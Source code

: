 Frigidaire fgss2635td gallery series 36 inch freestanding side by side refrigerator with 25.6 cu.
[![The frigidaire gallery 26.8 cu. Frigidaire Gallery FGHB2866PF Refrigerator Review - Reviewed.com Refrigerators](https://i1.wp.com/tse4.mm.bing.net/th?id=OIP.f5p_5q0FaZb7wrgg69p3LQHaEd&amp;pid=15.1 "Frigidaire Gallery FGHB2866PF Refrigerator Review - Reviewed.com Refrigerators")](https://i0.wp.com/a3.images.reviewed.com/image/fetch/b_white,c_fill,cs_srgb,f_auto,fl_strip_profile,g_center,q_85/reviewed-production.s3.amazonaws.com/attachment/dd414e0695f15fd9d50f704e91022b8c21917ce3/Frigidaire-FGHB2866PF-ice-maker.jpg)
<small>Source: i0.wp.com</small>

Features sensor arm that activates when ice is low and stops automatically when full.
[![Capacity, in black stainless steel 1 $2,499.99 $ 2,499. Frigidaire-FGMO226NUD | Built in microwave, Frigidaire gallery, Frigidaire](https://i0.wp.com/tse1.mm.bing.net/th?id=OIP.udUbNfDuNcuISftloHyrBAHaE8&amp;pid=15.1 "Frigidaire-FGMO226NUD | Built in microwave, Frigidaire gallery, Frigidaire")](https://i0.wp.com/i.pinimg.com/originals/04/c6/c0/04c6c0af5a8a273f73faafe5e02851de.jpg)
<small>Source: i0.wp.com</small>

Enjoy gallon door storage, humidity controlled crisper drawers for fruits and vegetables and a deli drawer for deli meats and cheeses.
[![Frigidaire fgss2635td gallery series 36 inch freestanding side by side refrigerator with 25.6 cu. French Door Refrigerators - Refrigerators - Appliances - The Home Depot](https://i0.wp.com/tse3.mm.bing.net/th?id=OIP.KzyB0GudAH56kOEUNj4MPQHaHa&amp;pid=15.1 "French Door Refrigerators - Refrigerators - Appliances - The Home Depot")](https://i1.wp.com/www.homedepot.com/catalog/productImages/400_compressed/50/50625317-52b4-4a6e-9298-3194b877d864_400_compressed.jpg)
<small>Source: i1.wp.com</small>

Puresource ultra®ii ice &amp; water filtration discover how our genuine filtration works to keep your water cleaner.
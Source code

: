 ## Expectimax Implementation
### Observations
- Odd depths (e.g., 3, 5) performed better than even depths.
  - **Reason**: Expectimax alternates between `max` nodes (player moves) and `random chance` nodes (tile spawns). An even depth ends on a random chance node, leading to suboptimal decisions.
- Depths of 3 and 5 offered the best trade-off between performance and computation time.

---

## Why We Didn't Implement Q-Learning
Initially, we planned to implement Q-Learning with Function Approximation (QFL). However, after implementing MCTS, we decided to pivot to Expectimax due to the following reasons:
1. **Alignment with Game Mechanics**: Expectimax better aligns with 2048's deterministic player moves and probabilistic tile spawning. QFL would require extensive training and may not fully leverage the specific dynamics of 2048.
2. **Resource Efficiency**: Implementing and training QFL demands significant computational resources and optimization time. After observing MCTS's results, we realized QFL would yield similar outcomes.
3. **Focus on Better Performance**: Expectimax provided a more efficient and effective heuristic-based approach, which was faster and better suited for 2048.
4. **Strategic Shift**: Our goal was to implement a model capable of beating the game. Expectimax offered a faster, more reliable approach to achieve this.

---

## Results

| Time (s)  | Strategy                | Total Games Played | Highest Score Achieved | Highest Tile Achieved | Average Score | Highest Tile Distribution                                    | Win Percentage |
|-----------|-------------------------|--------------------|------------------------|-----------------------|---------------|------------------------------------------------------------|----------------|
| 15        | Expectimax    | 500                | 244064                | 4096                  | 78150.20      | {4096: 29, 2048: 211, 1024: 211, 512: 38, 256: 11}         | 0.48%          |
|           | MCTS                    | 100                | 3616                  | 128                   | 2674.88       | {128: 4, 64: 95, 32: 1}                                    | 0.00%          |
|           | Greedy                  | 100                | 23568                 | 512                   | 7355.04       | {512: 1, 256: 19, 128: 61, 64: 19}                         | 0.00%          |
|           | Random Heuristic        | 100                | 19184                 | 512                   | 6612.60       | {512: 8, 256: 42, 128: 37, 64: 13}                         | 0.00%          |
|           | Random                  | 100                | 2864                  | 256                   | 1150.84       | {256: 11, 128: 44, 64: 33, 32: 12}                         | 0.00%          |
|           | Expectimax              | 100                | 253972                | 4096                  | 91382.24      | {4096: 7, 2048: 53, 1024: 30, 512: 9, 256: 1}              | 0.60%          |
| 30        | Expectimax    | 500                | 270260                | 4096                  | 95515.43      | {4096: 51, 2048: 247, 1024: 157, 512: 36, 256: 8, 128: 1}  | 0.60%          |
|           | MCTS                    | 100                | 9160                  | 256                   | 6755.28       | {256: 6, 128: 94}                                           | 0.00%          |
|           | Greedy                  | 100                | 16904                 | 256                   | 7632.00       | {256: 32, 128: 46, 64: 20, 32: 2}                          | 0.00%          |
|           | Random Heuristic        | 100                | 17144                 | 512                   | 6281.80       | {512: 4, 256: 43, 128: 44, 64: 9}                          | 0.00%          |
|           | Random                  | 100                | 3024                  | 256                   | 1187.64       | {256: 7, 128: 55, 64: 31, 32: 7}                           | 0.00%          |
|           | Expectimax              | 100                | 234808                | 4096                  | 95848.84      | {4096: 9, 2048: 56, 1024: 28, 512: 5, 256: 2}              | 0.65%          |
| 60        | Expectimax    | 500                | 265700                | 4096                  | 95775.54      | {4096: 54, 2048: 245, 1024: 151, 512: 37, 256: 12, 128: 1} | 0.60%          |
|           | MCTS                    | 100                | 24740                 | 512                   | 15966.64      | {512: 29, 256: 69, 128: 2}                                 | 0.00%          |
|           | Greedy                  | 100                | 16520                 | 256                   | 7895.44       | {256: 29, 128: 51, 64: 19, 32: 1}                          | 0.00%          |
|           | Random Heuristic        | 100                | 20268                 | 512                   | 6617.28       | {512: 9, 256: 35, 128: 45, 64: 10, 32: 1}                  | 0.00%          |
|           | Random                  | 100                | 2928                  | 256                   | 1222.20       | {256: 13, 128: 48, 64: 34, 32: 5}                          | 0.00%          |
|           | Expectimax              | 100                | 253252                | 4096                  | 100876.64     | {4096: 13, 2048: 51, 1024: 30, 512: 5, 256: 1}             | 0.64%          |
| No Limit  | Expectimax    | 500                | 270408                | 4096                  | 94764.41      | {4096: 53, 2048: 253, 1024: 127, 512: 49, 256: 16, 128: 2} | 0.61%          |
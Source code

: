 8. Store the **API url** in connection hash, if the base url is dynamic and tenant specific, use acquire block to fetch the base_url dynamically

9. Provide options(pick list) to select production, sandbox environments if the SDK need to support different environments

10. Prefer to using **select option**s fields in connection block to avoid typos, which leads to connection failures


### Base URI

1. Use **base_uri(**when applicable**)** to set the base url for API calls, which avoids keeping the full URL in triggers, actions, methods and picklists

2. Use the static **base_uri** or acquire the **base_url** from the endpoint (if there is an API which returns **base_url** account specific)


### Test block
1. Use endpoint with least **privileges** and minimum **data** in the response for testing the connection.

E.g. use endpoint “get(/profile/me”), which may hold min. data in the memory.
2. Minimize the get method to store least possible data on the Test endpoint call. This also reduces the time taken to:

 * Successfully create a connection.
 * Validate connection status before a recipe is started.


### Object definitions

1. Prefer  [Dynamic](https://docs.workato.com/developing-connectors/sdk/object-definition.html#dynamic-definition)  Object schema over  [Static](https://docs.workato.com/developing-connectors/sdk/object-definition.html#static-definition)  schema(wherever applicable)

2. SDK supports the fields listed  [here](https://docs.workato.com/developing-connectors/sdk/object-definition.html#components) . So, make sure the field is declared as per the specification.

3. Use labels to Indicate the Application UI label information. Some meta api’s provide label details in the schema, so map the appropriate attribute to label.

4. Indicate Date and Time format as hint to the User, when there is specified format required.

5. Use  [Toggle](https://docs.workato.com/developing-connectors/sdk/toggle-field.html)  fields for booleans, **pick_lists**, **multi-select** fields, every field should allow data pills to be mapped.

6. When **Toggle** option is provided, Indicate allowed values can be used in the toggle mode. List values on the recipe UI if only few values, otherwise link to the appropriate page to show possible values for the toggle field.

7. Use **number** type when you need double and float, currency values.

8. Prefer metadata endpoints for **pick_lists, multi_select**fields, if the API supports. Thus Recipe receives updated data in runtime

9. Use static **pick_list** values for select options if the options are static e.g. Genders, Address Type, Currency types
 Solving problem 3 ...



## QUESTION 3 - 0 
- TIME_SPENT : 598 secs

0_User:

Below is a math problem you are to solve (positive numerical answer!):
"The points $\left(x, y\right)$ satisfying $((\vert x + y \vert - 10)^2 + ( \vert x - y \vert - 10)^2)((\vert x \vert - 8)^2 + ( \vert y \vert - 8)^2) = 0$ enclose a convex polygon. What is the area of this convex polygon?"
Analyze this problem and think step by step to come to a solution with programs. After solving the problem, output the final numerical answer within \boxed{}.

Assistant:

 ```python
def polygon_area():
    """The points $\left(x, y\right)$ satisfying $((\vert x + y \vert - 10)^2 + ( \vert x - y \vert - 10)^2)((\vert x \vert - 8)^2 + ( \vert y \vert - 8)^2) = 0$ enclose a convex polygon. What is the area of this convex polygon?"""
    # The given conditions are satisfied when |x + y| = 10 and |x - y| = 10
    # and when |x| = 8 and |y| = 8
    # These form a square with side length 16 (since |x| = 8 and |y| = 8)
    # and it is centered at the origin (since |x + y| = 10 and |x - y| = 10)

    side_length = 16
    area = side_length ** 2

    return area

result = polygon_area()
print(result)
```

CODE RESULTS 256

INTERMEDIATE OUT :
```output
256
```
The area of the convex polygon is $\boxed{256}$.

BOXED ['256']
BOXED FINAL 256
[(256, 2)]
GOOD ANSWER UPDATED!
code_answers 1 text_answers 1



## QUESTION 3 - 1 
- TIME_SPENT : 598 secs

======

§ Work to be completed
Set down exactly the lines above, from the one containing "BOXED ['256']" to the final line of the material, with both ends kept and no other lines.

§ Response to the task
BOXED ['256']
BOXED FINAL 256
[(256, 2)]
GOOD ANSWER UPDATED!
code_answers 1 text_answers 1



## QUESTION 3 - 1 
- TIME_SPENT : 598 secs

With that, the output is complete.